I kept that if working. Kept selling the car. I made sure I didn’t promise anything I wasn’t going to deliver.
“Jus’ like that you get him out, huh? When Mr. Meyer can’t even get him his day in court?”
“Is Mr. Meyer his lawyer?”
“That’s right. Public defender. He a Jew lawyer.”
She said it without a trace of enmity or bias. It was said as almost a point of pride that her grandson had graduated to the level of having a Jewish lawyer.
“Well, I’ll be talking to Mr. Meyer about all of this. Sometimes, Mrs. Sessums, the newspaper can do what nobody else can do. If I tell the world that Alonzo Winslow is innocent, then the world pays attention. With lawyers that’s not always the case, because they’re always saying their clients are innocent-whether they really think it or not. Like the boy who cried wolf. They say it so much that when they actually do have a client who’s innocent, nobody believes them.”
She looked at me quizzically and I thought she either was confused or thought she was being conned. I tried to keep things moving so her mind wouldn’t settle on any given thing I had said.
“Mrs. Sessums, if I’m going to investigate this I am going to need you to call Mr. Meyer and ask him to cooperate with me.

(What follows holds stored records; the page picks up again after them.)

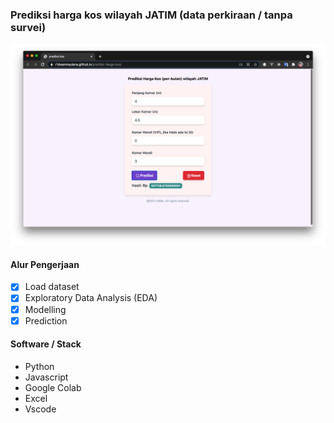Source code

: ### Prediksi harga kos wilayah JATIM (data perkiraan / tanpa survei)

<img src="img/demo-app.png">

#### Alur Pengerjaan
- [x] Load dataset
- [x] Exploratory Data Analysis (EDA)
- [x] Modelling
- [x] Prediction

#### Software / Stack
- Python
- Javascript
- Google Colab 
- Excel
- Vscode


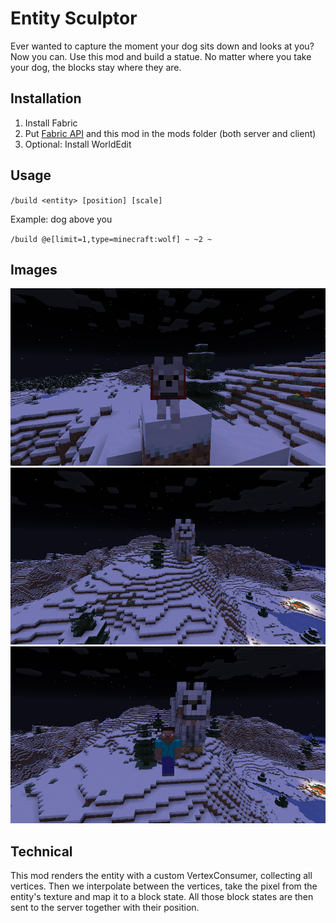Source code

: # Entity Sculptor

Ever wanted to capture the moment your dog sits down and looks at you?
Now you can. Use this mod and build a statue.
No matter where you take your dog, the blocks stay where they are.

## Installation

1. Install Fabric
2. Put [Fabric API](https://www.curseforge.com/minecraft/mc-mods/fabric-api) and this mod in the mods folder (both server and client)
3. Optional: Install WorldEdit

## Usage

`/build <entity> [position] [scale]`

Example: dog above you

`/build @e[limit=1,type=minecraft:wolf] ~ ~2 ~`

## Images

![living dog looking at you](images/cute_dog.png)
![dog statue built out of blocks](images/dog_statue.png)
![player in front of dog statue](images/player_with_dog_statue.png)

## Technical

This mod renders the entity with a custom VertexConsumer, collecting all vertices. Then we interpolate between the vertices, take the
pixel from the entity's texture and map it to a block state. All those block states are then sent to the server together with their
position.
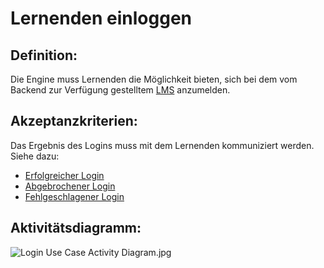 # Lernenden einloggen



## Definition:

Die Engine muss Lernenden die Möglichkeit bieten, sich bei dem vom Backend zur Verfügung gestelltem [LMS](Learning-Management-System-GE.md) anzumelden.


## Akzeptanzkriterien:

Das Ergebnis des Logins muss mit dem Lernenden kommuniziert werden.
Siehe dazu:
- [Erfolgreicher Login](EZZ0003.md)
- [Abgebrochener Login](EZZ0004.md)
- [Fehlgeschlagener Login](EZZ0005.md)

## Aktivitätsdiagramm:

![Login Use Case Activity Diagram.jpg](imageEngineLoginActivityDiagramm.jpg)

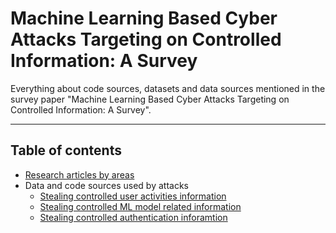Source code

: # Machine Learning Based Cyber Attacks Targeting on Controlled Information: A Survey

Everything about code sources, datasets and data sources mentioned in the survey paper "Machine Learning Based Cyber Attacks Targeting on Controlled Information: A Survey".

_ _ _

## Table of contents
* [Research articles by areas](paper.md) 
* Data and code sources used by attacks
  * [Stealing controlled user activities information](user_activities.md)
  * [Stealing controlled ML model related information](ml_model_related.md)
  * [Stealing controlled authentication inforamtion](authentication.md)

I’ll need to look at the court file and all the discovery.”
“He ain’t discovered nothin’ so far. He just go roun’ tellin’ everybody to sit tight, is all.”
“By ‘discovery’ I mean the legal term. The state-that’s the prosecutor-has to turn all their paperwork and evidence over to the defense for viewing. I’ll need to see it all if I’m going to work on getting Alonzo out.”
Now she appeared not to be paying attention to what I had said. From the clothes basket she slowly raised her hand. She was holding a tiny pair of bright red panties. She held them away from her body like she was holding the tail of a dead rat.
“Look at this stupid girl. She don’ know who she playin’ with. Hidin’ her red underneath. She a fool an’ a half she think she get away wi’ that.”
She walked over to the corner of the room, used her foot to press a pedal that opened a trash can and dropped the dead rat inside. I nodded as though I approved and tried to get back on track.
“Mrs. Sessums, did you understand what I said about the discovery? I’m going to-”
“But how you going to say my Zo’s innocent when all yo facts come from the po-po and they lie like the serpent in the tree?”
It took me a moment to respond as I considered her use of language and the juxtaposition of common street slang and religious reference.
“I’m going to gather all the facts for myself and make my own judgment,” I said. “When I wrote that story last week, I was saying what the police said. Now I am going to find out for myself. If your Zo’s innocent I will know it. And I’ll write it. When I write it, the story will get him out.”
“Okay, then. Good. The Lord will help you bring my boy home.”
“But I’m going to need your help, too, Wanda.”
I dropped into first-name mode now. It was time to let her think she was going to be part of this.
“When it comes to my Zo, I’m always ready to help,” she said. “Good,” I said.
“Let me tell you what I want you to do.”